I was very disappointed in many of my fellow cartoonist’s attempts to comment on the subject of Egyptian President Mohamed Morsi’s declaration of sweeping executive powers. Too lazy or uncreative to come up with metaphors of their own, they were apparently content to just copy the criticisms of the Egyptian people, who derisively called their first post-Arab Spring President and latest wannabe-dictator a “Pharaoh.”
While there’s nothing wrong with borrowing a basic idea from the wider cultural narrative like that, I do feel it’s an artist’s responsibility to either portray the imagery in a uniquely eloquent manner, or convey more pointed criticisms through the choice of specific details. Otherwise, what’s the point? You’re just barking the same thing as everybody else, while adding no thoughts or interpretations of your own.
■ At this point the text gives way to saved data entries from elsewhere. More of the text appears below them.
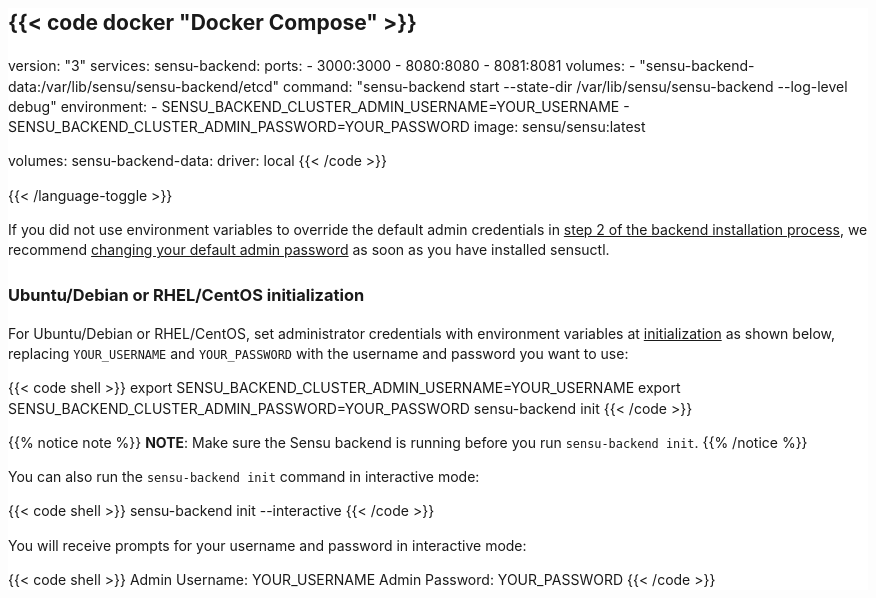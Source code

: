 {{< code docker "Docker Compose" >}}
---
version: "3"
services:
  sensu-backend:
    ports:
    - 3000:3000
    - 8080:8080
    - 8081:8081
    volumes:
    - "sensu-backend-data:/var/lib/sensu/sensu-backend/etcd"
    command: "sensu-backend start --state-dir /var/lib/sensu/sensu-backend --log-level debug"
    environment:
    - SENSU_BACKEND_CLUSTER_ADMIN_USERNAME=YOUR_USERNAME
    - SENSU_BACKEND_CLUSTER_ADMIN_PASSWORD=YOUR_PASSWORD
    image: sensu/sensu:latest

volumes:
  sensu-backend-data:
    driver: local
{{< /code >}}

{{< /language-toggle >}}

If you did not use environment variables to override the default admin credentials in [step 2 of the backend installation process][24], we recommend [changing your default admin password][26] as soon as you have installed sensuctl.

### Ubuntu/Debian or RHEL/CentOS initialization

For Ubuntu/Debian or RHEL/CentOS, set administrator credentials with environment variables at [initialization][25] as shown below, replacing `YOUR_USERNAME` and `YOUR_PASSWORD` with the username and password you want to use:

{{< code shell >}}
export SENSU_BACKEND_CLUSTER_ADMIN_USERNAME=YOUR_USERNAME
export SENSU_BACKEND_CLUSTER_ADMIN_PASSWORD=YOUR_PASSWORD
sensu-backend init
{{< /code >}}

{{% notice note %}}
**NOTE**: Make sure the Sensu backend is running before you run `sensu-backend init`.
{{% /notice %}}

You can also run the `sensu-backend init` command in interactive mode:

{{< code shell >}}
sensu-backend init --interactive
{{< /code >}}

You will receive prompts for your username and password in interactive mode:

{{< code shell >}}
Admin Username: YOUR_USERNAME
Admin Password: YOUR_PASSWORD
{{< /code >}}


[1]: ../../../operations/deploy-sensu/install-sensu#install-the-sensu-backend
[2]: https://etcd.io/docs
[3]: ../monitor-server-resources/
[4]: ../collect-metrics-with-checks/
[5]: ../checks/
[6]: ../../../web-ui/
[7]: ../../observe-process/send-slack-alerts/
[8]: ../../observe-filter/reduce-alert-fatigue/
[9]: ../../observe-filter/filters/
[10]: ../../observe-transform/mutators/
[11]: ../../observe-process/handlers/
[12]: #datastore-and-cluster-configuration-flags
[13]: ../../../operations/deploy-sensu/cluster-sensu/
[14]: ../../../commercial/
[15]: #general-configuration-flags
[16]: https://github.com/etcd-io/etcd/blob/master/Documentation/tuning.md#time-parameters
[17]: ../../../files/backend.yml
[18]: https://golang.org/pkg/crypto/tls/#pkg-constants
[19]: https://etcd.io/docs/latest/op-guide/clustering/#discovery
[20]: https://etcd.io/docs/latest/op-guide/clustering/#etcd-discovery
[21]: https://etcd.io/docs/latest/op-guide/clustering/#dns-discovery
[22]: #initialization
[23]: #etcd-listen-client-urls
[24]: ../../../operations/deploy-sensu/install-sensu#2-configure-and-start
[25]: ../../../operations/deploy-sensu/install-sensu#3-initialize
[26]: ../../../sensuctl/#change-admin-users-password
[27]: https://golang.org/pkg/net/http/pprof/
[28]: ../subscriptions/
[29]: https://unix.stackexchange.com/questions/29574/how-can-i-set-up-logrotate-to-rotate-logs-hourly
[30]: https://en.m.wikipedia.org/wiki/WebSocket
[31]: ../../../operations/deploy-sensu/secure-sensu/#sensu-agent-mtls-authentication
[32]: ../../../operations/deploy-sensu/generate-certificates/
[33]: ../../../operations/deploy-sensu/secure-sensu/
[34]: ../agent/#username-and-password-authentication
[35]: ../../../operations/deploy-sensu/install-sensu/#architecture-overview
Unfortunately, most of the cartoonists I saw jumping on the “Pharaoh” bandwagon did neither, merely dressing Morsi up like King Tut or
drawing poorly-photoshopping a pyramid, and leaving it at that.
It’s not like Egyptian history, myth, and culture are rich in imagery and symbolism, huh??
I try to stay above such hack behavior, so I decided to avoid running the “Pharaoh” metaphor any further into the ground by seeing if I could come up with something completely different. Instead of focusing on Morsi, I chose to make a comment with more of an historical context; about how democracy in Egypt has seemingly been just on the horizon at many points over the last 50 or 60 years, but promised reforms have usually turned out, ultimately, to be illusory.
That certainly appears to be the case in this latest episode, anyway.